Je reviens à l’affaire de cet oral de l’agrégation, l’épreuve la plus importante de tout le concours, qui m’a valu un 4/20 (à coefficient 13) parce que le président du jury était convaincu que j’avais fait un contresens en refusant de penser que Montaigne voyait en Socrate un Christ – et aussi parce que j’ai affirmé que le discours de Socrate que présente Montaigne est de très près paraphrasé de l’Apologie de Socrate de Platon (ce qui est très aisé à vérifier), et non une invention de Montaigne comme le croyait un autre membre du jury (voir ici). Les textes d’universitaires que je trouve en ligne disent pourtant exactement la même chose que j’ai dite, sur le refus de Montaigne d’un Socrate christique (« je ne sais pas ce qu’il vous faut ! », m’a lancé, furieux, le président du jury quand je lui ai poliment objecté qu’il n’avait pas sa dimension sacrificielle), et sur son emploi de l’ironie, comme Socrate. Comme j’ai été sanctionnée aussi à l’oral sur René Char pour avoir vu, à juste titre comme je l’ai montré, dans son poème une inspiration héraclitéenne plutôt que biblique, je commence à songer que je pourrais contester ces oraux, comme cela est possible, au motif de discrimination religieuse.
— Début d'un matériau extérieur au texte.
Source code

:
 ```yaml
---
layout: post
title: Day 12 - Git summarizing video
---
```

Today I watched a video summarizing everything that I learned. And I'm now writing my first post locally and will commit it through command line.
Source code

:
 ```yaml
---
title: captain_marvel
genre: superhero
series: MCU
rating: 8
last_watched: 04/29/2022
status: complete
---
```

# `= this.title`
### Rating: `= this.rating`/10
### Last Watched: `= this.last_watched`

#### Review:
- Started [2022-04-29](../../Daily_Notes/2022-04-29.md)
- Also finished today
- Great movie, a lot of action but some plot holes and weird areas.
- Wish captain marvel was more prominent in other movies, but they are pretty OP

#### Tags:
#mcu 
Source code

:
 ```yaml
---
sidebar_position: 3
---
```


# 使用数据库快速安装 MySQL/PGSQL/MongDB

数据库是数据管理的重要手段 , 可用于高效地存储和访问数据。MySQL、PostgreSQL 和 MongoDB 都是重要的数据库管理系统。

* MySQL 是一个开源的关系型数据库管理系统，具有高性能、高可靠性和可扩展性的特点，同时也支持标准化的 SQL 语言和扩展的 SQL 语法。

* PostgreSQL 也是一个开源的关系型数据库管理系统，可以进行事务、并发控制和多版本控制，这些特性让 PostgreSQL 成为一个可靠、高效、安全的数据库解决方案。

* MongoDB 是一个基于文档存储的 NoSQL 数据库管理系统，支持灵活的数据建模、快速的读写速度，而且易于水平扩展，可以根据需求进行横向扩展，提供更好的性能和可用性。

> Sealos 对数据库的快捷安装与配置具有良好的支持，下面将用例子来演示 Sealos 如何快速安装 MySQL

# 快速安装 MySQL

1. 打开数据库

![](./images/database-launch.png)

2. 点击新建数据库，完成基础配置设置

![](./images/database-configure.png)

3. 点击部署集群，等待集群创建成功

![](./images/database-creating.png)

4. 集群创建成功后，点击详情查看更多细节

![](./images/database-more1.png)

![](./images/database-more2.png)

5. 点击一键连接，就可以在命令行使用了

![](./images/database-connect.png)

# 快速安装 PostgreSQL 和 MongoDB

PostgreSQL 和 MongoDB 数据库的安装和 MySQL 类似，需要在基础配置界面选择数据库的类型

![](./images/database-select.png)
« …la revendication par Montaigne de la simplicité, ses exemples populaires assumés, l’effacement de l’auteur, le brouillage du discours par le recours aux suggestions, aux citations, à l’ironie, ce qu’on appelle en général la polyphonie du texte des Essais, ne sont-ils pas à mettre en rapport avec la pratique socratique du discours philosophique ?  (…)
Annonce-t-il le Christ pour Montaigne, comme pour Ficin ou Érasme ? Mais plutôt que de participer à la célébration de « Saint Socrate » (Érasme) à l’entendement « plus qu’humain » (Rabelais) dont les penseurs renaissants ont pratiqué le culte, Montaigne semble insister sur le caractère profondément humain de Socrate : « rien ne m’est à digerer fascheux en la vie de Socrates que ses ecstases et ses demoneries » (III, 13, 1115). Le Socrate de Montaigne serait en quelque sorte débarrassé des scories métaphysiques dont la tradition platonicienne l’avait revêtu (…) la lecture que Montaigne propose de Socrate réoriente considérablement la tradition d’histoire de la philosophie dont il s’inspire pourtant et que la figure de Socrate se charge avec les Essais d’une signification nouvelle, marquant durablement notre modernité. »
(colloque organisé à l’université Jean Moulin – Lyon 3 par T. Gontier et S. Mayer, du 6 au 8 novembre 2008)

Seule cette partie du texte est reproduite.